International airline travellers departing from China have unintentionally transported SARS-CoV-2 all over the world. As of 30 January 2020, the Emergency Committee convened by the World Health Organization (WHO), acting according to International Health Regulations, described the unfolding outbreak as a Public Health Emergency of International Concern; the Committee proposed several recommendations to strengthen the monitoring and surveillance of the virus at an international level. Based on the available information at that time, the Committee did not recommend any restrictions on global travel or trade for any countries, including China.5 Nevertheless, as during previous infectious epidemics such as Ebola virus, SARS and influenza H1N1–2009, by 26 February 2020, at least 80 countries and territories had adopted travel restrictions in response to the threat of importation of SARS-CoV-2.

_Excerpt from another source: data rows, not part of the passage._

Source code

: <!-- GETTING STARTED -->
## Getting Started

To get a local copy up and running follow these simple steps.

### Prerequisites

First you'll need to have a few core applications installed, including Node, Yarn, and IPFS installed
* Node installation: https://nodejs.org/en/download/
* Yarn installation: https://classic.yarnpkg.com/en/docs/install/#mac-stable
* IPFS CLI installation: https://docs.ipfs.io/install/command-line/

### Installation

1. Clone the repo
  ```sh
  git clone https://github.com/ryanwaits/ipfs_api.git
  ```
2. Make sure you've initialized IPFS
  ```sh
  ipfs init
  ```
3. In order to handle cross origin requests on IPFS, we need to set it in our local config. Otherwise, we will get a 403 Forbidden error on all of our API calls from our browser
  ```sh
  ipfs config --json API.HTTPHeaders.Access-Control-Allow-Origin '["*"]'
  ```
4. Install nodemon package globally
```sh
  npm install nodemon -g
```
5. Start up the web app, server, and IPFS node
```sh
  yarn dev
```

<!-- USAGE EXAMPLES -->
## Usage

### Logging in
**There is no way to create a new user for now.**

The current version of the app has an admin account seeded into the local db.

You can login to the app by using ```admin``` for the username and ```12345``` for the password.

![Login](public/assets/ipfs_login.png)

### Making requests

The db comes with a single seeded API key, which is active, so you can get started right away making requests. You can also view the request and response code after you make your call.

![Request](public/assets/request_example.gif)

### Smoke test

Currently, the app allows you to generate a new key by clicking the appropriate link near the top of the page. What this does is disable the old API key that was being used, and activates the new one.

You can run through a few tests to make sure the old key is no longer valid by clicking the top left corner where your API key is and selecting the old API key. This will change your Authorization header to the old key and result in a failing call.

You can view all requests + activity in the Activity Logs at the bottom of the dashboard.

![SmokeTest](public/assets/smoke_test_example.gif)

Reacting to the rapid dissemination of emerging infectious diseases by airline travel, researchers have developed several mathematical modelling techniques.611 In 2006, an overall review was published on the relationship between the global transportation network and the spread of infectious diseases.12 Later, researchers proposed a new stochastic meta-population model that incorporated travel records and census data in 220 countries to examine a prediction accuracy for the global spread of SARS.11 A large-scale simulation examined the impact of travel restrictions on the delay of the Ebola epidemic, demonstrating that restrictions delayed the outbreak of Ebola for approximately 30 days in African countries.9 Another study estimated the absolute (< 1%) and relative (~20%) reductions in risk due to travel restrictions, and concluded that such restrictions were not effective in preventing the global spread of Ebola.10 Here we follow the methods used in that study.10

It is still unclear how air travel restrictions contribute to the control of SARS-CoV-2 transmission.4 We therefore evaluate the effect of travel restrictions on the risk of SARS-CoV-2 transmission, using a hazard-based model and the concept of effective distance. We apply our model to travel network data to explore patterns of domestic and international population movement from Wuhan.

Methods

Data set

For the 80 countries with a travel restriction in place by 26 February 2020 (Table 1), we extracted the dates of the introduction of travel restrictions and of the identification of the first case of COVID-19 from publicly available secondary data sources.13,14 To check the validity of these data sources, we confirmed all extracted dates with official announcements from individual governments. The travel restrictions were of the form: (i) entry or exit bans, defined as general restrictions on the ability of people to depart from their country for travel to China or the ability of foreigners to enter a country after travelling from or transiting via China; (ii) visa restrictions, defined as total or partial visa suspensions for travellers from China; or (iii) flight suspensions, defined as governmental bans on flights to or from China.14,15

Table 1. Dates of introduction of travel restrictions and first reported cases of COVID-19 as at 26 February 2020.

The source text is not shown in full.